El 16 de noviembre de 1989 San Salvador amanecía con un día soleado y luminoso, poco adecuado para la catástrofe que había ocurrido esa misma madrugada en los jardines de la Universidad Centroamericana José Simeón Cañas (UCA).
Cinco días antes, el Frente Farabundo Martí de Liberación Nacional (FMLN) había lanzado una ofensiva final sobre el país, tratando de derrocar al gobierno de Alfredo Cristiani —quien impondría al día siguiente el estado de sitio— y construir un nuevo país socialista. La guerra de larga duración había comenzado en 1980 como respuesta al clima de violencia institucional que vivía el pueblo salvadoreño. El hambre, la injusticia y la violencia política imperaban por doquier. La guerrilla había decidido tomar las armas para tratar de poner fin a esa situación.

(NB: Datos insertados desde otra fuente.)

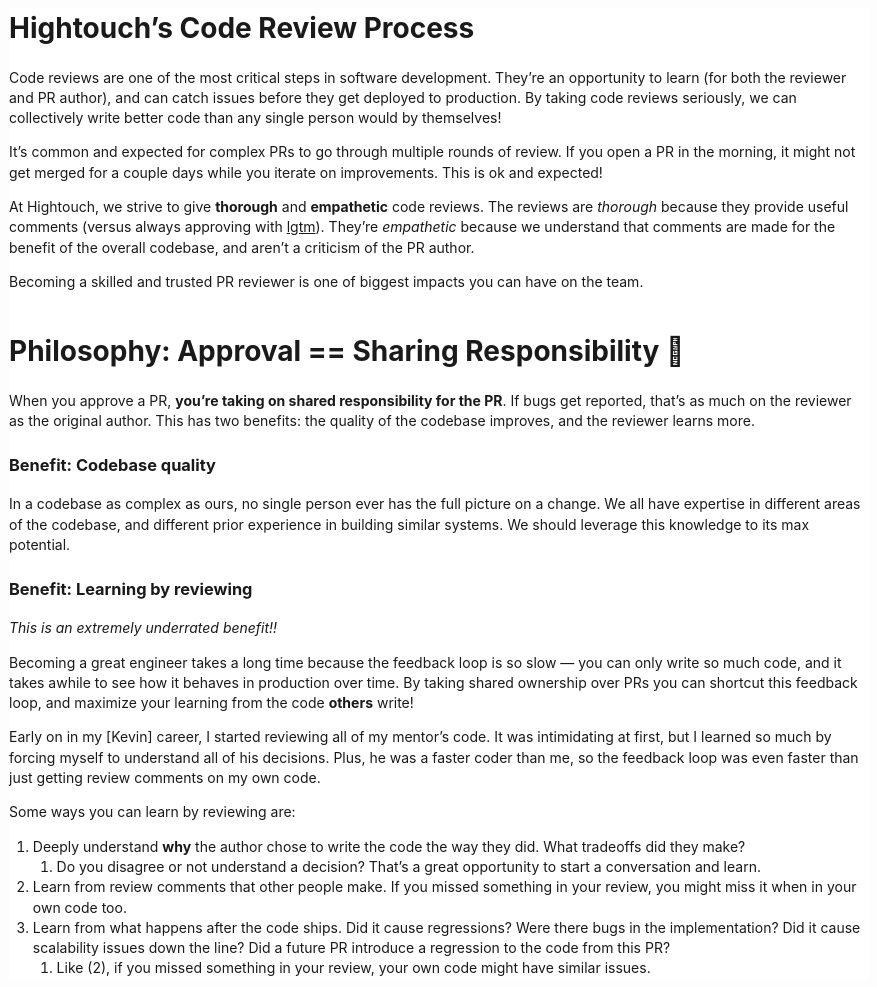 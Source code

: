 # Hightouch’s Code Review Process

Code reviews are one of the most critical steps in software development. They’re an opportunity to learn (for both the reviewer and PR author), and can catch issues before they get deployed to production. By taking code reviews seriously, we can collectively write better code than any single person would by themselves!

It’s common and expected for complex PRs to go through multiple rounds of review. If you open a PR in the morning, it might not get merged for a couple days while you iterate on improvements. This is ok and expected!

At Hightouch, we strive to give **thorough** and **empathetic** code reviews. The reviews are *thorough* because they provide useful comments (versus always approving with [lgtm](https://alisterbscott.com/wp-content/uploads/2018/07/2dsag2.jpg)). They’re *empathetic* because we understand that comments are made for the benefit of the overall codebase, and aren’t a criticism of the PR author.

Becoming a skilled and trusted PR reviewer is one of biggest impacts you can have on the team.

# Philosophy: Approval == Sharing Responsibility 🤝

When you approve a PR, **you’re taking on shared responsibility for the PR**. If bugs get reported, that’s as much on the reviewer as the original author. This has two benefits: the quality of the codebase improves, and the reviewer learns more.

### Benefit: Codebase quality

In a codebase as complex as ours, no single person ever has the full picture on a change. We all have expertise in different areas of the codebase, and different prior experience in building similar systems. We should leverage this knowledge to its max potential.

### Benefit: Learning by reviewing

*This is an extremely underrated benefit!!*

Becoming a great engineer takes a long time because the feedback loop is so slow — you can only write so much code, and it takes awhile to see how it behaves in production over time. By taking shared ownership over PRs you can shortcut this feedback loop, and maximize your learning from the code **others** write!

Early on in my [Kevin] career, I started reviewing all of my mentor’s code. It was intimidating at first, but I learned so much by forcing myself to understand all of his decisions. Plus, he was a faster coder than me, so the feedback loop was even faster than just getting review comments on my own code.

Some ways you can learn by reviewing are:

1. Deeply understand **why** the author chose to write the code the way they did. What tradeoffs did they make?
    1. Do you disagree or not understand a decision? That’s a great opportunity to start a conversation and learn.
2. Learn from review comments that other people make. If you missed something in your review, you might miss it when in your own code too.
3. Learn from what happens after the code ships. Did it cause regressions? Were there bugs in the implementation? Did it cause scalability issues down the line? Did a future PR introduce a regression to the code from this PR?
    1. Like (2), if you missed something in your review, your own code might have similar issues.
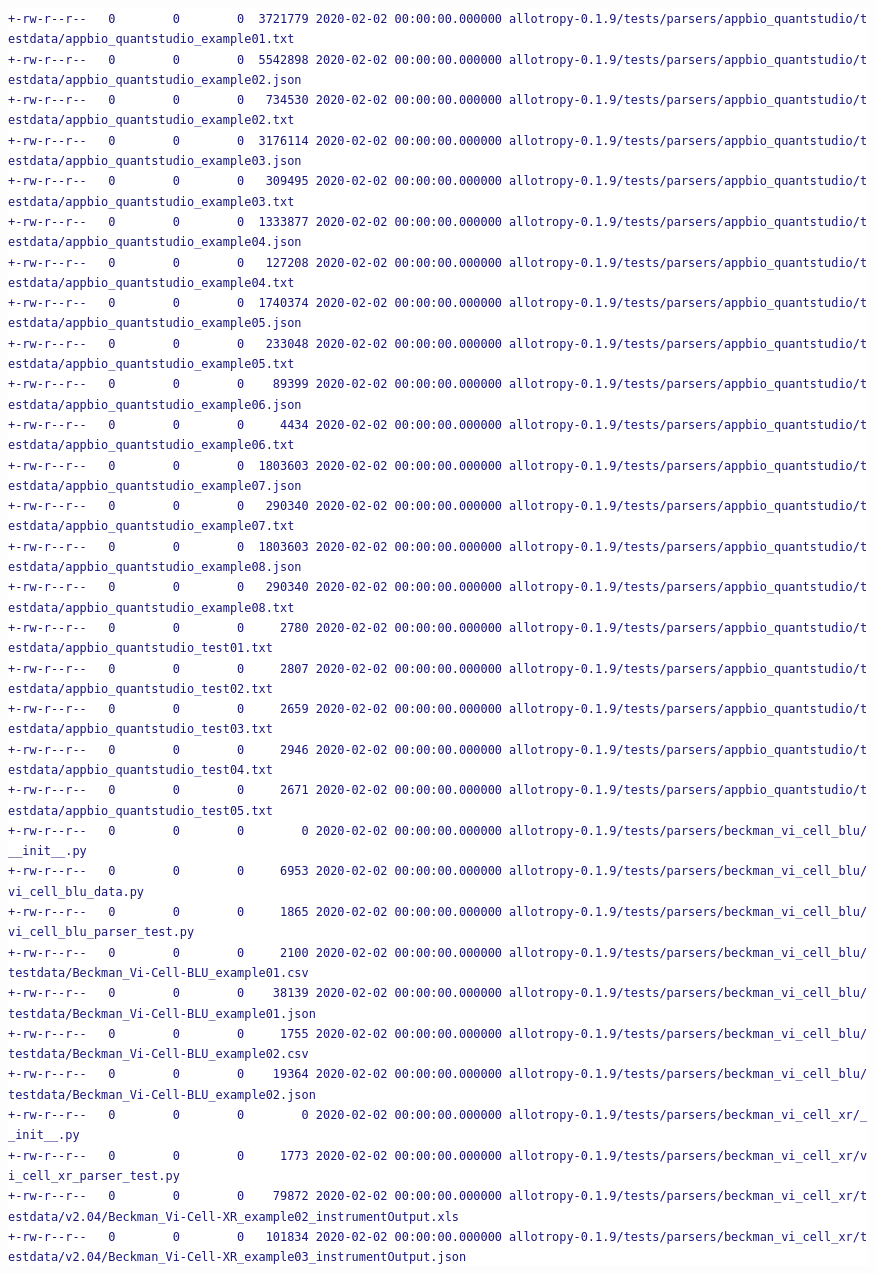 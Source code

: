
```diff
+-rw-r--r--   0        0        0  3721779 2020-02-02 00:00:00.000000 allotropy-0.1.9/tests/parsers/appbio_quantstudio/testdata/appbio_quantstudio_example01.txt
+-rw-r--r--   0        0        0  5542898 2020-02-02 00:00:00.000000 allotropy-0.1.9/tests/parsers/appbio_quantstudio/testdata/appbio_quantstudio_example02.json
+-rw-r--r--   0        0        0   734530 2020-02-02 00:00:00.000000 allotropy-0.1.9/tests/parsers/appbio_quantstudio/testdata/appbio_quantstudio_example02.txt
+-rw-r--r--   0        0        0  3176114 2020-02-02 00:00:00.000000 allotropy-0.1.9/tests/parsers/appbio_quantstudio/testdata/appbio_quantstudio_example03.json
+-rw-r--r--   0        0        0   309495 2020-02-02 00:00:00.000000 allotropy-0.1.9/tests/parsers/appbio_quantstudio/testdata/appbio_quantstudio_example03.txt
+-rw-r--r--   0        0        0  1333877 2020-02-02 00:00:00.000000 allotropy-0.1.9/tests/parsers/appbio_quantstudio/testdata/appbio_quantstudio_example04.json
+-rw-r--r--   0        0        0   127208 2020-02-02 00:00:00.000000 allotropy-0.1.9/tests/parsers/appbio_quantstudio/testdata/appbio_quantstudio_example04.txt
+-rw-r--r--   0        0        0  1740374 2020-02-02 00:00:00.000000 allotropy-0.1.9/tests/parsers/appbio_quantstudio/testdata/appbio_quantstudio_example05.json
+-rw-r--r--   0        0        0   233048 2020-02-02 00:00:00.000000 allotropy-0.1.9/tests/parsers/appbio_quantstudio/testdata/appbio_quantstudio_example05.txt
+-rw-r--r--   0        0        0    89399 2020-02-02 00:00:00.000000 allotropy-0.1.9/tests/parsers/appbio_quantstudio/testdata/appbio_quantstudio_example06.json
+-rw-r--r--   0        0        0     4434 2020-02-02 00:00:00.000000 allotropy-0.1.9/tests/parsers/appbio_quantstudio/testdata/appbio_quantstudio_example06.txt
+-rw-r--r--   0        0        0  1803603 2020-02-02 00:00:00.000000 allotropy-0.1.9/tests/parsers/appbio_quantstudio/testdata/appbio_quantstudio_example07.json
+-rw-r--r--   0        0        0   290340 2020-02-02 00:00:00.000000 allotropy-0.1.9/tests/parsers/appbio_quantstudio/testdata/appbio_quantstudio_example07.txt
+-rw-r--r--   0        0        0  1803603 2020-02-02 00:00:00.000000 allotropy-0.1.9/tests/parsers/appbio_quantstudio/testdata/appbio_quantstudio_example08.json
+-rw-r--r--   0        0        0   290340 2020-02-02 00:00:00.000000 allotropy-0.1.9/tests/parsers/appbio_quantstudio/testdata/appbio_quantstudio_example08.txt
+-rw-r--r--   0        0        0     2780 2020-02-02 00:00:00.000000 allotropy-0.1.9/tests/parsers/appbio_quantstudio/testdata/appbio_quantstudio_test01.txt
+-rw-r--r--   0        0        0     2807 2020-02-02 00:00:00.000000 allotropy-0.1.9/tests/parsers/appbio_quantstudio/testdata/appbio_quantstudio_test02.txt
+-rw-r--r--   0        0        0     2659 2020-02-02 00:00:00.000000 allotropy-0.1.9/tests/parsers/appbio_quantstudio/testdata/appbio_quantstudio_test03.txt
+-rw-r--r--   0        0        0     2946 2020-02-02 00:00:00.000000 allotropy-0.1.9/tests/parsers/appbio_quantstudio/testdata/appbio_quantstudio_test04.txt
+-rw-r--r--   0        0        0     2671 2020-02-02 00:00:00.000000 allotropy-0.1.9/tests/parsers/appbio_quantstudio/testdata/appbio_quantstudio_test05.txt
+-rw-r--r--   0        0        0        0 2020-02-02 00:00:00.000000 allotropy-0.1.9/tests/parsers/beckman_vi_cell_blu/__init__.py
+-rw-r--r--   0        0        0     6953 2020-02-02 00:00:00.000000 allotropy-0.1.9/tests/parsers/beckman_vi_cell_blu/vi_cell_blu_data.py
+-rw-r--r--   0        0        0     1865 2020-02-02 00:00:00.000000 allotropy-0.1.9/tests/parsers/beckman_vi_cell_blu/vi_cell_blu_parser_test.py
+-rw-r--r--   0        0        0     2100 2020-02-02 00:00:00.000000 allotropy-0.1.9/tests/parsers/beckman_vi_cell_blu/testdata/Beckman_Vi-Cell-BLU_example01.csv
+-rw-r--r--   0        0        0    38139 2020-02-02 00:00:00.000000 allotropy-0.1.9/tests/parsers/beckman_vi_cell_blu/testdata/Beckman_Vi-Cell-BLU_example01.json
+-rw-r--r--   0        0        0     1755 2020-02-02 00:00:00.000000 allotropy-0.1.9/tests/parsers/beckman_vi_cell_blu/testdata/Beckman_Vi-Cell-BLU_example02.csv
+-rw-r--r--   0        0        0    19364 2020-02-02 00:00:00.000000 allotropy-0.1.9/tests/parsers/beckman_vi_cell_blu/testdata/Beckman_Vi-Cell-BLU_example02.json
+-rw-r--r--   0        0        0        0 2020-02-02 00:00:00.000000 allotropy-0.1.9/tests/parsers/beckman_vi_cell_xr/__init__.py
+-rw-r--r--   0        0        0     1773 2020-02-02 00:00:00.000000 allotropy-0.1.9/tests/parsers/beckman_vi_cell_xr/vi_cell_xr_parser_test.py
+-rw-r--r--   0        0        0    79872 2020-02-02 00:00:00.000000 allotropy-0.1.9/tests/parsers/beckman_vi_cell_xr/testdata/v2.04/Beckman_Vi-Cell-XR_example02_instrumentOutput.xls
+-rw-r--r--   0        0        0   101834 2020-02-02 00:00:00.000000 allotropy-0.1.9/tests/parsers/beckman_vi_cell_xr/testdata/v2.04/Beckman_Vi-Cell-XR_example03_instrumentOutput.json
```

La caída del precio del café había sumido a una población eminentemente campesina en la ruina. El principal producto salvadoreño prácticamente se regalaba, y los recolectores del café —en su mayoría, asalariados para un gran terrateniente— se veían obligados a trabajar por muy poco, sumiendo a familias y pueblos enteros en la hambruna. A esto se sumaban los numerosos fraudes electorales de una joven democracia secuestrada por la oligarquía, así como la represión policial y militar que se vivía en las calles. Había muertos todos los días, la mayoría anónimos, cuyos nombres fueron borrados antes siquiera de apretar el gatillo. La represión había alcanzado tal nivel de brutalidad que quien quiera que se interpusiese ante los intereses de la oligarquía debía ser eliminado.
El 12 de marzo de 1977, el sacerdote jesuita Rutilio Grande se dirigía hacia el municipio de El Paisanal para dar una misa vespertina en la parroquia municipal junto a dos compañeros laicos, Manuel Solórzano, de 62 años, y Nelson Rutilio Lemus, de 16. En el camino se encontraron a unos seis o siete miembros de la Guardia Nacional que les hicieron detenerse. Rutilio Grande bajó del auto para tratar de hablar con ellos para que les dejaran continuar para dar la misa.

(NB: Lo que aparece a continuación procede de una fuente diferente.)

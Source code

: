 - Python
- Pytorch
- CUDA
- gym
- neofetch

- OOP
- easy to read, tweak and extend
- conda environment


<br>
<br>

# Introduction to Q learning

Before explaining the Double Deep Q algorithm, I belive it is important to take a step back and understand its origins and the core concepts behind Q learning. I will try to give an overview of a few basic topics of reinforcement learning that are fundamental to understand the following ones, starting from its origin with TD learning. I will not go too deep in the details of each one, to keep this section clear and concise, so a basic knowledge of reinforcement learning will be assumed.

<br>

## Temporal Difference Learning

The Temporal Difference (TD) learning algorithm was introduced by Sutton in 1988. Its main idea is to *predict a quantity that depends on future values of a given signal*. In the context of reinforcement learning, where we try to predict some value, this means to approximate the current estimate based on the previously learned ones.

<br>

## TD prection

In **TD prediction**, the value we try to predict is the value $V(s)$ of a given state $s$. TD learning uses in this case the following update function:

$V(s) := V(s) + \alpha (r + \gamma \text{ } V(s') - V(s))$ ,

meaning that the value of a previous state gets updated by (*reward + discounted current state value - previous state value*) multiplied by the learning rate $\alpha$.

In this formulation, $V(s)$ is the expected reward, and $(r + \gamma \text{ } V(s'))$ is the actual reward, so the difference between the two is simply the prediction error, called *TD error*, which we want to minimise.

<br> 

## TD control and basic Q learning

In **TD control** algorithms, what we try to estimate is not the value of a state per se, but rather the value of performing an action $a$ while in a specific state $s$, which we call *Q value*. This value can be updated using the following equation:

En aquella época, la derecha salvadoreña había hecho famosa una consigna: «Haz Patria y mata un cura». Rutilio Grande, junto con sus dos ayudantes, fue el primer sacerdote asesinado. Los miembros de la Guardia Nacional habían rodeado a Rutilio y sus acompañantes y habían disparado a sangre fría contra aquellos tres hombres indefensos. Los jesuitas, en su compromiso por la ayuda de los pobres, habían sido relacionados con los partidos comunistas. La recién nacida Teología de la Liberación se había hecho fuerte en los países centroamericanos, algo que no había sentado nada bien a las oligarquías.
Nadie esperaba nada en aquel 1977 del recién nombrado arzobispo de San Salvador, Oscar Arnulfo Romero. Años antes había censurado un escrito del jesuita Ignacio Ellacuría y compadreaba con los oligarcas. Su nombramiento como arzobispo era un jarro de agua fría para aquellos religiosos comprometidos con la liberación y la lucha de los oprimidos. Veían en Romero a una persona en la que no podrían confiar, un aliado de la reacción y de aquellos que estaban masacrando al pueblo salvadoreño. Era visto como un hombre débil, amigo de todos, campechano, pero débil. Justo el tipo de persona que no convenía a una curia comprometida y a las puertas de una guerra civil.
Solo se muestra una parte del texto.